Secondly, transformation is related to that the relation itself comprised is many.By the formal definitions formula of transformation relation it can clearly be seen that
There is multiple relatively independent relation in transformation relation, such as program input variables relation r (x1,x2,…,xn), program output variable is closed
It is rf(P(x1),P(x2),…,P(xn)), and program function relation [P] (xi) and program output and program function output between
Relation allow r (P (xi),[P](xi)) etc..
Finally, it is complicated that transformation relation calculates type.By Part I it will be seen that grind in existing transformation relationship example
The relation of different types is occurred in that in studying carefully, such as trigonometric function form, such as integral function relation, also just like vector form, or
Matrix form, there is also part can not describe simply by formula, and by the relation of natural language description.

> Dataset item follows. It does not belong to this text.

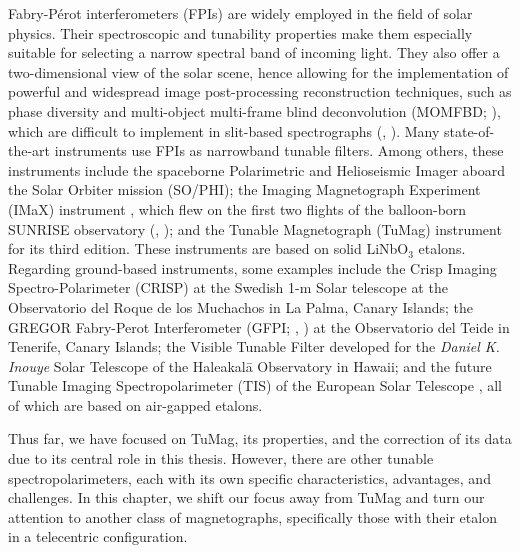 

Fabry-Pérot interferometers (FPIs) are widely employed in the field of solar physics. Their spectroscopic and tunability properties make them especially suitable for selecting a narrow spectral band of incoming light. They also offer a two-dimensional view of the solar scene, hence allowing for the implementation of powerful and widespread image post-processing reconstruction techniques, such as phase diversity \citep{PD_etalon} and multi-object multi-frame blind deconvolution (MOMFBD; \citealt{mombfd}), which are difficult to implement in slit-based spectrographs (\citealt{image_spectro}, \citealt{image_spectro_2}). Many state-of-the-art instruments use FPIs as narrowband tunable filters. Among others, these instruments include the spaceborne Polarimetric and Helioseismic Imager \citep[][]{PHI} aboard the Solar Orbiter mission \citep[][]{SO} (SO/PHI); the Imaging Magnetograph Experiment (IMaX) instrument \citep[][]{IMaX}, which flew on the first two flights of the balloon-born SUNRISE observatory (\citealt{SunriseI}, \citealt{SunriseII}); and the Tunable Magnetograph (TuMag) instrument for its third edition. These instruments are based on solid LiNbO$_3$ etalons. Regarding ground-based instruments, some examples include the Crisp Imaging Spectro-Polarimeter (CRISP) at the Swedish 1-m Solar telescope \citep[][]{crisp} at the Observatorio del Roque de los Muchachos in La Palma, Canary Islands; the GREGOR Fabry-Perot Interferometer (GFPI; \citealt{GFPI}, \citealt{GREGOR}) at the Observatorio del Teide in Tenerife, Canary Islands; the Visible Tunable Filter \citep[VTF;][]{VTF} developed for the \textit{Daniel K. Inouye} Solar Telescope \citep[DKIST;][]{DKIST} of the Haleakal\=a Observatory in Hawaii; and the future Tunable Imaging Spectropolarimeter (TIS) of the European Solar Telescope \citep{EST}, all of which are based on air-gapped etalons. 

Thus far, we have focused on TuMag, its properties, and the correction of its data due to its central role in this thesis. However, there are other tunable spectropolarimeters, each with its own specific characteristics, advantages, and challenges. In this chapter, we shift our focus away from TuMag and turn our attention to another class of magnetographs, specifically those with their etalon in a telecentric configuration.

It is extremely complex that these three reason has been doomed directly transformation relation to be carried out tolerance, and measurement metric is also to be difficult to obtain
Take.For this reason, it may be necessary to transformation relation is decomposed.Firstly, it is necessary to determine the subrelation related in transformation relation respectively.
(3-1) determine and describe input parameters relationship;
Two kind transformation relations shown for (2-4), it inputs parameter (x1,x2,…,xn) meeting relation r, therefore can lead to
The form crossing set is described as: MR_IR={ (x1,x2,…,xn)|r(x1,x2,…,xn)}。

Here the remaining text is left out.